(Source texts of formatted documents)
━━━━━━━━━━━━━━━━━━━━━━━━━━━━━━
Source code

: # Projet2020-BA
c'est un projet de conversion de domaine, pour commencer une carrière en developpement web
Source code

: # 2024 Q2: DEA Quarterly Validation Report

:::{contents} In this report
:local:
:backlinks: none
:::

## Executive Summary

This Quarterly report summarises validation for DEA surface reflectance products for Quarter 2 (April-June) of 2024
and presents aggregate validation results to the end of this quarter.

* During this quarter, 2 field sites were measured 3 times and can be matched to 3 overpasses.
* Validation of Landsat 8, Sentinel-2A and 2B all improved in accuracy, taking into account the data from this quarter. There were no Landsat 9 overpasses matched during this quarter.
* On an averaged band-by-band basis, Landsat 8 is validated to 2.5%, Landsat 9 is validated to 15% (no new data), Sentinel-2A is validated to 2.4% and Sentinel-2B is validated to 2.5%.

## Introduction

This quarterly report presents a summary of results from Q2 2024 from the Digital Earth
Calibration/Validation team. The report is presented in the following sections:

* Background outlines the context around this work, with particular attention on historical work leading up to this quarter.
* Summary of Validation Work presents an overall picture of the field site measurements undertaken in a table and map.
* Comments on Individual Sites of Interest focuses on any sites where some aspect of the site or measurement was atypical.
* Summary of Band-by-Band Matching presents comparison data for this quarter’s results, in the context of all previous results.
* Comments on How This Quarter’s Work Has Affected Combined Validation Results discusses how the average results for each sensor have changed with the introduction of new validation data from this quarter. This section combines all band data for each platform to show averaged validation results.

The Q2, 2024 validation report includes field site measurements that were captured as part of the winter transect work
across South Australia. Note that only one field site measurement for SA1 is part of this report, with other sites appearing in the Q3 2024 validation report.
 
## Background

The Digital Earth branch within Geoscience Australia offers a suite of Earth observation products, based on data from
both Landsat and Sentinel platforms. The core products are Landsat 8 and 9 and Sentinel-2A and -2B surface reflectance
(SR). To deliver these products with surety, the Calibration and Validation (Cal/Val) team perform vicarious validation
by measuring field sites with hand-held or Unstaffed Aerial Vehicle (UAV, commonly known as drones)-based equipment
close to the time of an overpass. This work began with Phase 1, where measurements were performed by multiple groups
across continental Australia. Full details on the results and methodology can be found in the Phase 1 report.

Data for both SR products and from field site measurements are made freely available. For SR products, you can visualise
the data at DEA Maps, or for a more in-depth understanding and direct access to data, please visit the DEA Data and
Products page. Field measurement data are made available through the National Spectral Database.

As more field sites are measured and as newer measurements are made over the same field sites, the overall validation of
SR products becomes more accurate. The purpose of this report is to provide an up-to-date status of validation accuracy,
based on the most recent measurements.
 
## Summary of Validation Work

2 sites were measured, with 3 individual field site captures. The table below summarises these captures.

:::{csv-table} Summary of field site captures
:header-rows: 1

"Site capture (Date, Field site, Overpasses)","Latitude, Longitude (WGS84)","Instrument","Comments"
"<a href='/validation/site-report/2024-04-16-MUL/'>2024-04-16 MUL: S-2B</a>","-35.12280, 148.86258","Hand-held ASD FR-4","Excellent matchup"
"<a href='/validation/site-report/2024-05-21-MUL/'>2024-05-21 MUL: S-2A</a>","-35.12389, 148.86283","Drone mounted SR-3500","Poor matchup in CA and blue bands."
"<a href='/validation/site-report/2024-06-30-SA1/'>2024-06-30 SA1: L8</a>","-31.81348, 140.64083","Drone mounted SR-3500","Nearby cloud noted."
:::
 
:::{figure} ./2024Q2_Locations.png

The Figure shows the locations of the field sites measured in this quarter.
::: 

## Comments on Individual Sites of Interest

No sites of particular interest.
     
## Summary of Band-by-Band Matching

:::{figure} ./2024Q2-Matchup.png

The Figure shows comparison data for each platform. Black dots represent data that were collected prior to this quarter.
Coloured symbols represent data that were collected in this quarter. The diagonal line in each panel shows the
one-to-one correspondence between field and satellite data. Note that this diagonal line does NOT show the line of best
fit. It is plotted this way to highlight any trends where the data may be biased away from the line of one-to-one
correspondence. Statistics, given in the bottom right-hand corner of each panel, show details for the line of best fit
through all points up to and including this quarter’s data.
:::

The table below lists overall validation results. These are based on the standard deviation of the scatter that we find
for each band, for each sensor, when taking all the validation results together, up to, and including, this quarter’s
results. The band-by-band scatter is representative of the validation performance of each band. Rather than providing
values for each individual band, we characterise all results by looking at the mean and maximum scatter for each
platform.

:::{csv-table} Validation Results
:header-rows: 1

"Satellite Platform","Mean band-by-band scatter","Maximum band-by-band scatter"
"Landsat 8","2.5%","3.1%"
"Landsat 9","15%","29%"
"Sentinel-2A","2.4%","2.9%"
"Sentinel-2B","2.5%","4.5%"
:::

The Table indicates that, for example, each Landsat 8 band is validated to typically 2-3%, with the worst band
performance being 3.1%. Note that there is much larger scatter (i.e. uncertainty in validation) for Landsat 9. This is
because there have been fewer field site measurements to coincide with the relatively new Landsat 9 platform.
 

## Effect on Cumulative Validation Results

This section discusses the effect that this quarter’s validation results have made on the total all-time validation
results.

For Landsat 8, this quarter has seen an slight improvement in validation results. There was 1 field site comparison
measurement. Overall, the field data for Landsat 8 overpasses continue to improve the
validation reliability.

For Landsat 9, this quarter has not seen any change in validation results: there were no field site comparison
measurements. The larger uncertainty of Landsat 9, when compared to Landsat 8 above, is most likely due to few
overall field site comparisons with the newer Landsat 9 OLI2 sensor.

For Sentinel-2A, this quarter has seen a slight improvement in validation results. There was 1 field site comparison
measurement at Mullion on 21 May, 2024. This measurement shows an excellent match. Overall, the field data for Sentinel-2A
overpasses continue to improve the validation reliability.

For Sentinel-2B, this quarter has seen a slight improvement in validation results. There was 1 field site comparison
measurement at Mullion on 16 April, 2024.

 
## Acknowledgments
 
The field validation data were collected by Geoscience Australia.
━━━━━━━━━━━━━━━━━━━━━━━━━━━━━━
▸ TASK TO COMPLETE:
Each record is to be restated word for word.

▸ COMPLETED TASK:
Source code

: # Projet2020-BA
c'est un projet de conversion de domaine, pour commencer une carrière en developpement web
Source code

: # 2024 Q2: DEA Quarterly Validation Report

:::{contents} In this report
:local:
:backlinks: none
:::

## Executive Summary

This Quarterly report summarises validation for DEA surface reflectance products for Quarter 2 (April-June) of 2024
and presents aggregate validation results to the end of this quarter.

* During this quarter, 2 field sites were measured 3 times and can be matched to 3 overpasses.
* Validation of Landsat 8, Sentinel-2A and 2B all improved in accuracy, taking into account the data from this quarter. There were no Landsat 9 overpasses matched during this quarter.
* On an averaged band-by-band basis, Landsat 8 is validated to 2.5%, Landsat 9 is validated to 15% (no new data), Sentinel-2A is validated to 2.4% and Sentinel-2B is validated to 2.5%.

## Introduction

This quarterly report presents a summary of results from Q2 2024 from the Digital Earth
Calibration/Validation team. The report is presented in the following sections:

* Background outlines the context around this work, with particular attention on historical work leading up to this quarter.
* Summary of Validation Work presents an overall picture of the field site measurements undertaken in a table and map.
* Comments on Individual Sites of Interest focuses on any sites where some aspect of the site or measurement was atypical.
* Summary of Band-by-Band Matching presents comparison data for this quarter’s results, in the context of all previous results.
* Comments on How This Quarter’s Work Has Affected Combined Validation Results discusses how the average results for each sensor have changed with the introduction of new validation data from this quarter. This section combines all band data for each platform to show averaged validation results.

The Q2, 2024 validation report includes field site measurements that were captured as part of the winter transect work
across South Australia. Note that only one field site measurement for SA1 is part of this report, with other sites appearing in the Q3 2024 validation report.
 
## Background

The Digital Earth branch within Geoscience Australia offers a suite of Earth observation products, based on data from
both Landsat and Sentinel platforms. The core products are Landsat 8 and 9 and Sentinel-2A and -2B surface reflectance
(SR). To deliver these products with surety, the Calibration and Validation (Cal/Val) team perform vicarious validation
by measuring field sites with hand-held or Unstaffed Aerial Vehicle (UAV, commonly known as drones)-based equipment
close to the time of an overpass. This work began with Phase 1, where measurements were performed by multiple groups
across continental Australia. Full details on the results and methodology can be found in the Phase 1 report.

Data for both SR products and from field site measurements are made freely available. For SR products, you can visualise
the data at DEA Maps, or for a more in-depth understanding and direct access to data, please visit the DEA Data and
Products page. Field measurement data are made available through the National Spectral Database.

As more field sites are measured and as newer measurements are made over the same field sites, the overall validation of
SR products becomes more accurate. The purpose of this report is to provide an up-to-date status of validation accuracy,
based on the most recent measurements.
 
## Summary of Validation Work

2 sites were measured, with 3 individual field site captures. The table below summarises these captures.

:::{csv-table} Summary of field site captures
:header-rows: 1

"Site capture (Date, Field site, Overpasses)","Latitude, Longitude (WGS84)","Instrument","Comments"
"<a href='/validation/site-report/2024-04-16-MUL/'>2024-04-16 MUL: S-2B</a>","-35.12280, 148.86258","Hand-held ASD FR-4","Excellent matchup"
"<a href='/validation/site-report/2024-05-21-MUL/'>2024-05-21 MUL: S-2A</a>","-35.12389, 148.86283","Drone mounted SR-3500","Poor matchup in CA and blue bands."
"<a href='/validation/site-report/2024-06-30-SA1/'>2024-06-30 SA1: L8</a>","-31.81348, 140.64083","Drone mounted SR-3500","Nearby cloud noted."
:::
 
:::{figure} ./2024Q2_Locations.png

The Figure shows the locations of the field sites measured in this quarter.
::: 

## Comments on Individual Sites of Interest

No sites of particular interest.
     
## Summary of Band-by-Band Matching

:::{figure} ./2024Q2-Matchup.png

The Figure shows comparison data for each platform. Black dots represent data that were collected prior to this quarter.
Coloured symbols represent data that were collected in this quarter. The diagonal line in each panel shows the
one-to-one correspondence between field and satellite data. Note that this diagonal line does NOT show the line of best
fit. It is plotted this way to highlight any trends where the data may be biased away from the line of one-to-one
correspondence. Statistics, given in the bottom right-hand corner of each panel, show details for the line of best fit
through all points up to and including this quarter’s data.
:::

The table below lists overall validation results. These are based on the standard deviation of the scatter that we find
for each band, for each sensor, when taking all the validation results together, up to, and including, this quarter’s
results. The band-by-band scatter is representative of the validation performance of each band. Rather than providing
values for each individual band, we characterise all results by looking at the mean and maximum scatter for each
platform.

:::{csv-table} Validation Results
:header-rows: 1

"Satellite Platform","Mean band-by-band scatter","Maximum band-by-band scatter"
"Landsat 8","2.5%","3.1%"
"Landsat 9","15%","29%"
"Sentinel-2A","2.4%","2.9%"
"Sentinel-2B","2.5%","4.5%"
:::

The Table indicates that, for example, each Landsat 8 band is validated to typically 2-3%, with the worst band
performance being 3.1%. Note that there is much larger scatter (i.e. uncertainty in validation) for Landsat 9. This is
because there have been fewer field site measurements to coincide with the relatively new Landsat 9 platform.
 

## Effect on Cumulative Validation Results

This section discusses the effect that this quarter’s validation results have made on the total all-time validation
results.

For Landsat 8, this quarter has seen an slight improvement in validation results. There was 1 field site comparison
measurement. Overall, the field data for Landsat 8 overpasses continue to improve the
validation reliability.

For Landsat 9, this quarter has not seen any change in validation results: there were no field site comparison
measurements. The larger uncertainty of Landsat 9, when compared to Landsat 8 above, is most likely due to few
overall field site comparisons with the newer Landsat 9 OLI2 sensor.

For Sentinel-2A, this quarter has seen a slight improvement in validation results. There was 1 field site comparison
measurement at Mullion on 21 May, 2024. This measurement shows an excellent match. Overall, the field data for Sentinel-2A
overpasses continue to improve the validation reliability.

For Sentinel-2B, this quarter has seen a slight improvement in validation results. There was 1 field site comparison
measurement at Mullion on 16 April, 2024.

 
## Acknowledgments
 
The field validation data were collected by Geoscience Australia.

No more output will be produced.